Bioengineering and Telemedicine Group, Centro de Tecnología Biomédica. Universidad Politécnica de Madrid, Madrid, Spain; Networking Research Center on Bioengineering, Biomaterials and Nanomedicine (CIBER-BBN), Madrid, Spain.
Comput Methods Programs Biomed. 2020 Sep;193:105523. doi: 10.1016/j.cmpb.2020.105523. Epub 2020 May 1.
In the last decade, several technological solutions have been proposed as artificial pancreas systems able to treat type 1 diabetes; most often they are built based on a control algorithm that needs to be validated before it is used with real patients. Control algorithms are usually tested with simulation tools that integrate mathematical models related mainly to the glucose-insulin dynamics, but other variables can be considered as well. In general, the simulators have a limited set of subjects. The main goal of this paper is to propose a new computational method to increase the number of virtual subjects, with physiological characteristics, included in the original mathematical models.

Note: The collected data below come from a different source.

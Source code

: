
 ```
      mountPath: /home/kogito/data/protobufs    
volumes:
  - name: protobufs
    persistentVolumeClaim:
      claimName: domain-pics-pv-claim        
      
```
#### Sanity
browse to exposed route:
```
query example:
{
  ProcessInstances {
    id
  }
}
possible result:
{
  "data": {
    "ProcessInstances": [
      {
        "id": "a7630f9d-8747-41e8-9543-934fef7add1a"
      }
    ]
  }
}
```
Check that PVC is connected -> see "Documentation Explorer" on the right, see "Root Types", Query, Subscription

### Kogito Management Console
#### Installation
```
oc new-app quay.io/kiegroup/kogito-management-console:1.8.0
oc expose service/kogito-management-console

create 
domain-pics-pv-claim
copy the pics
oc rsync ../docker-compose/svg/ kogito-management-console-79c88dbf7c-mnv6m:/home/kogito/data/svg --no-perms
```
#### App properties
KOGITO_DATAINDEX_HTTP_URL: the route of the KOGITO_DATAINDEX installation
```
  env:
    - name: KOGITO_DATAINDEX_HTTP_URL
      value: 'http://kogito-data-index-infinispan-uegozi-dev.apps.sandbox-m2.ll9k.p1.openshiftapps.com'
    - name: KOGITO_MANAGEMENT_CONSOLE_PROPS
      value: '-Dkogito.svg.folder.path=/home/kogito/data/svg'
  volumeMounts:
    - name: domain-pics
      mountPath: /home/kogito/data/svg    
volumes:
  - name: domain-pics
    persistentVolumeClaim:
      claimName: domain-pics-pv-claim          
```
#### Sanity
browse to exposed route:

A subject is defined by a set of parameters given by a mathematical model. From the available reduced number of subjects in the model, the covariance of each parameter of every subject is obtained to establish a mathematical relationship. Then, new sets of parameters are calculated using linear regression methods; this generates larger cohorts, which allows for testing insulin therapies in open-loop or closed-loop scenarios. The new method proposed here increases the number of subjects in a virtual cohort using two versions of Hovorka's mathematical model.

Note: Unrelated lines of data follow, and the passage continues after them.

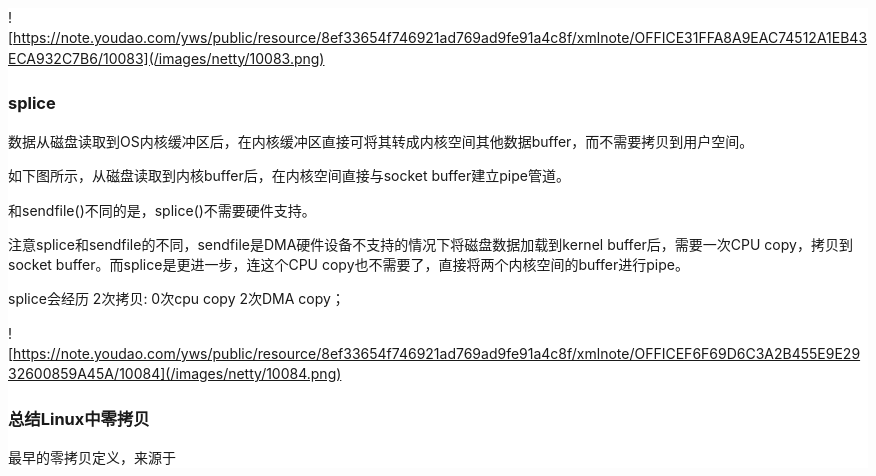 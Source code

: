 ![https://note.youdao.com/yws/public/resource/8ef33654f746921ad769ad9fe91a4c8f/xmlnote/OFFICE31FFA8A9EAC74512A1EB43ECA932C7B6/10083](/images/netty/10083.png)

### splice

数据从磁盘读取到OS内核缓冲区后，在内核缓冲区直接可将其转成内核空间其他数据buffer，而不需要拷贝到用户空间。

如下图所示，从磁盘读取到内核buffer后，在内核空间直接与socket buffer建立pipe管道。

和sendfile()不同的是，splice()不需要硬件支持。

注意splice和sendfile的不同，sendfile是DMA硬件设备不支持的情况下将磁盘数据加载到kernel buffer后，需要一次CPU copy，拷贝到socket buffer。而splice是更进一步，连这个CPU copy也不需要了，直接将两个内核空间的buffer进行pipe。

splice会经历 2次拷贝: 0次cpu copy 2次DMA copy；

![https://note.youdao.com/yws/public/resource/8ef33654f746921ad769ad9fe91a4c8f/xmlnote/OFFICEF6F69D6C3A2B455E9E2932600859A45A/10084](/images/netty/10084.png)

### **总结Linux中零拷贝**

最早的零拷贝定义，来源于
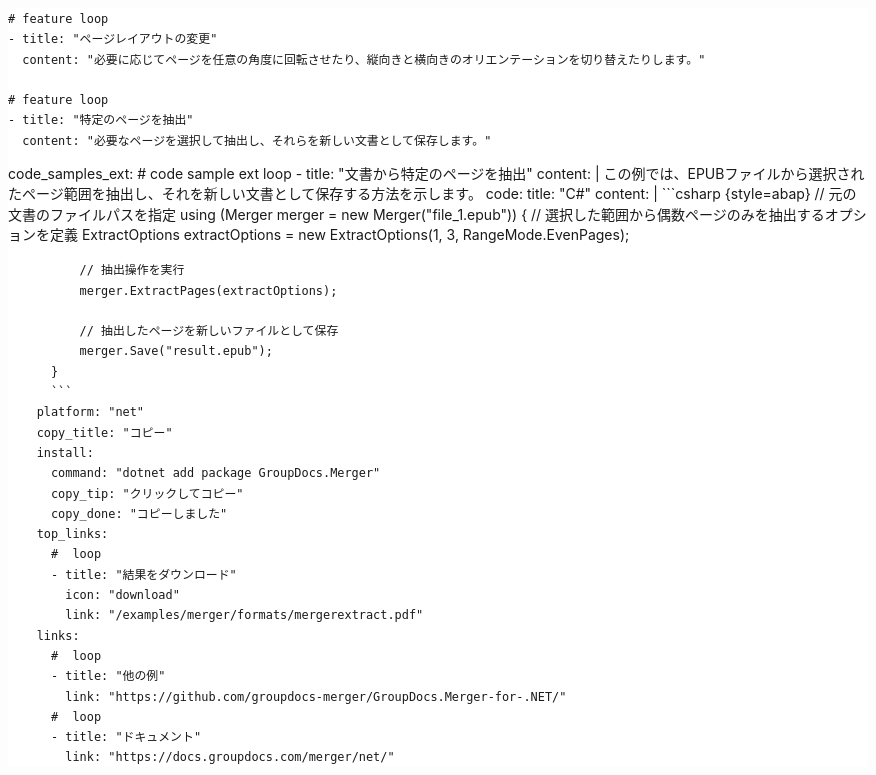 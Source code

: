     # feature loop
    - title: "ページレイアウトの変更"
      content: "必要に応じてページを任意の角度に回転させたり、縦向きと横向きのオリエンテーションを切り替えたりします。"

    # feature loop
    - title: "特定のページを抽出"
      content: "必要なページを選択して抽出し、それらを新しい文書として保存します。"
      
  code_samples_ext:
    # code sample ext loop
    - title: "文書から特定のページを抽出"
      content: |
        この例では、EPUBファイルから選択されたページ範囲を抽出し、それを新しい文書として保存する方法を示します。
      code:
        title: "C#"
        content: |
          ```csharp {style=abap}
          // 元の文書のファイルパスを指定
          using (Merger merger = new Merger("file_1.epub"))
          {
              // 選択した範囲から偶数ページのみを抽出するオプションを定義
              ExtractOptions extractOptions = new ExtractOptions(1, 3, RangeMode.EvenPages);
          
              // 抽出操作を実行
              merger.ExtractPages(extractOptions);

              // 抽出したページを新しいファイルとして保存
              merger.Save("result.epub");
          }
          ```
        platform: "net"
        copy_title: "コピー"
        install:
          command: "dotnet add package GroupDocs.Merger"
          copy_tip: "クリックしてコピー"
          copy_done: "コピーしました"
        top_links:
          #  loop
          - title: "結果をダウンロード"
            icon: "download"
            link: "/examples/merger/formats/mergerextract.pdf"
        links:
          #  loop
          - title: "他の例"
            link: "https://github.com/groupdocs-merger/GroupDocs.Merger-for-.NET/"
          #  loop
          - title: "ドキュメント"
            link: "https://docs.groupdocs.com/merger/net/"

Two covariant cohorts are obtained with linear regression. Both cohorts are clustered to avoid overlapping in the glucose-insulin dynamics and are compared in terms of their qualitative and quantitative behaviours in the normoglycemic range. As a result, there have been generated two larger cohorts (256 subjects) than the original population, which contributes to improving the variability in in-silico tests. In addition, for analysing the characteristics of the covariant generation method, two random cohorts have been generated, where the parameters are obtained individually and independently from each other, exhibiting only distribution limitations so that these cohorts do not have physiological subjects.

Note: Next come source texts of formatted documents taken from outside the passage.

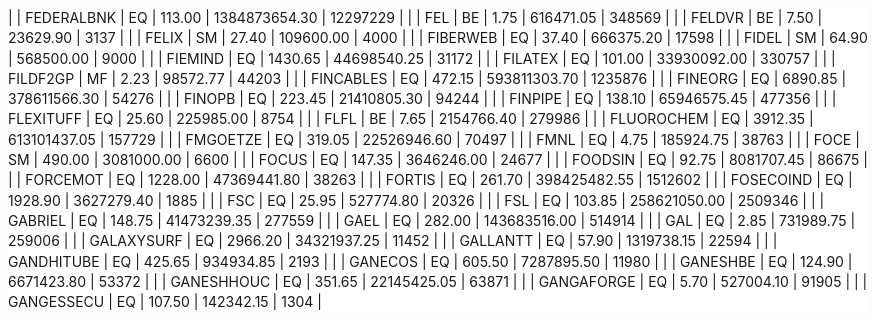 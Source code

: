 |  | FEDERALBNK | EQ | 113.00 | 1384873654.30 | 12297229 |
|  | FEL | BE | 1.75 | 616471.05 | 348569 |
|  | FELDVR | BE | 7.50 | 23629.90 | 3137 |
|  | FELIX | SM | 27.40 | 109600.00 | 4000 |
|  | FIBERWEB | EQ | 37.40 | 666375.20 | 17598 |
|  | FIDEL | SM | 64.90 | 568500.00 | 9000 |
|  | FIEMIND | EQ | 1430.65 | 44698540.25 | 31172 |
|  | FILATEX | EQ | 101.00 | 33930092.00 | 330757 |
|  | FILDF2GP | MF | 2.23 | 98572.77 | 44203 |
|  | FINCABLES | EQ | 472.15 | 593811303.70 | 1235876 |
|  | FINEORG | EQ | 6890.85 | 378611566.30 | 54276 |
|  | FINOPB | EQ | 223.45 | 21410805.30 | 94244 |
|  | FINPIPE | EQ | 138.10 | 65946575.45 | 477356 |
|  | FLEXITUFF | EQ | 25.60 | 225985.00 | 8754 |
|  | FLFL | BE | 7.65 | 2154766.40 | 279986 |
|  | FLUOROCHEM | EQ | 3912.35 | 613101437.05 | 157729 |
|  | FMGOETZE | EQ | 319.05 | 22526946.60 | 70497 |
|  | FMNL | EQ | 4.75 | 185924.75 | 38763 |
|  | FOCE | SM | 490.00 | 3081000.00 | 6600 |
|  | FOCUS | EQ | 147.35 | 3646246.00 | 24677 |
|  | FOODSIN | EQ | 92.75 | 8081707.45 | 86675 |
|  | FORCEMOT | EQ | 1228.00 | 47369441.80 | 38263 |
|  | FORTIS | EQ | 261.70 | 398425482.55 | 1512602 |
|  | FOSECOIND | EQ | 1928.90 | 3627279.40 | 1885 |
|  | FSC | EQ | 25.95 | 527774.80 | 20326 |
|  | FSL | EQ | 103.85 | 258621050.00 | 2509346 |
|  | GABRIEL | EQ | 148.75 | 41473239.35 | 277559 |
|  | GAEL | EQ | 282.00 | 143683516.00 | 514914 |
|  | GAL | EQ | 2.85 | 731989.75 | 259006 |
|  | GALAXYSURF | EQ | 2966.20 | 34321937.25 | 11452 |
|  | GALLANTT | EQ | 57.90 | 1319738.15 | 22594 |
|  | GANDHITUBE | EQ | 425.65 | 934934.85 | 2193 |
|  | GANECOS | EQ | 605.50 | 7287895.50 | 11980 |
|  | GANESHBE | EQ | 124.90 | 6671423.80 | 53372 |
|  | GANESHHOUC | EQ | 351.65 | 22145425.05 | 63871 |
|  | GANGAFORGE | EQ | 5.70 | 527004.10 | 91905 |
|  | GANGESSECU | EQ | 107.50 | 142342.15 | 1304 |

The proposed methodology has enabled the generation of a large cohort of 256 subjects, with different characteristics that are plausible in the T1DM population, significantly increasing the number of available subjects in existing mathematical models. The proposed methodology does not limit the number of subjects that can be generated and thus, it can be used to increase the number of cohorts provided by other mathematical models in diabetes, or even other scientific problems.
在过去十年中,已提出多种技术解决方案作为能够治疗1型糖尿病的人工胰腺系统;这些系统大多基于一种控制算法构建,该算法在应用于真实患者之前需要进行验证。控制算法通常使用模拟工具进行测试,这些工具整合了主要与葡萄糖 - 胰岛素动力学相关的数学模型,但也可考虑其他变量。一般来说,模拟器所涵盖的受试者群体有限。本文的主要目标是提出一种新的计算方法,以增加原始数学模型中具有生理特征的虚拟受试者数量。
一个受试者由数学模型给出的一组参数定义。从模型中现有的数量有限的受试者出发,获取每个受试者各参数的协方差以建立数学关系。然后,使用线性回归方法计算新的参数集;这会生成更大的队列,从而能够在开环或闭环场景下测试胰岛素疗法。这里提出的新方法使用霍沃卡数学模型的两个版本增加了虚拟队列中的受试者数量。
通过线性回归获得了两个协变队列。两个队列都进行了聚类以避免在葡萄糖 - 胰岛素动力学方面出现重叠,并在正常血糖范围内对其定性和定量行为进行了比较。结果,生成了两个比原始群体更大的队列(256名受试者),这有助于提高计算机模拟测试中的变异性。此外,为了分析协变生成方法的特征,还生成了两个随机队列,其中参数是相互独立获取的,仅表现出分布限制,以至于这些队列不包含具有生理特征的受试者。
所提出的方法能够生成一个由256名受试者组成的大队列,这些受试者具有在1型糖尿病群体中合理的不同特征,显著增加了现有数学模型中可用受试者的数量。所提出的方法不限制可生成的受试者数量,因此,它可用于增加糖尿病领域其他数学模型甚至其他科学问题所提供的队列数量。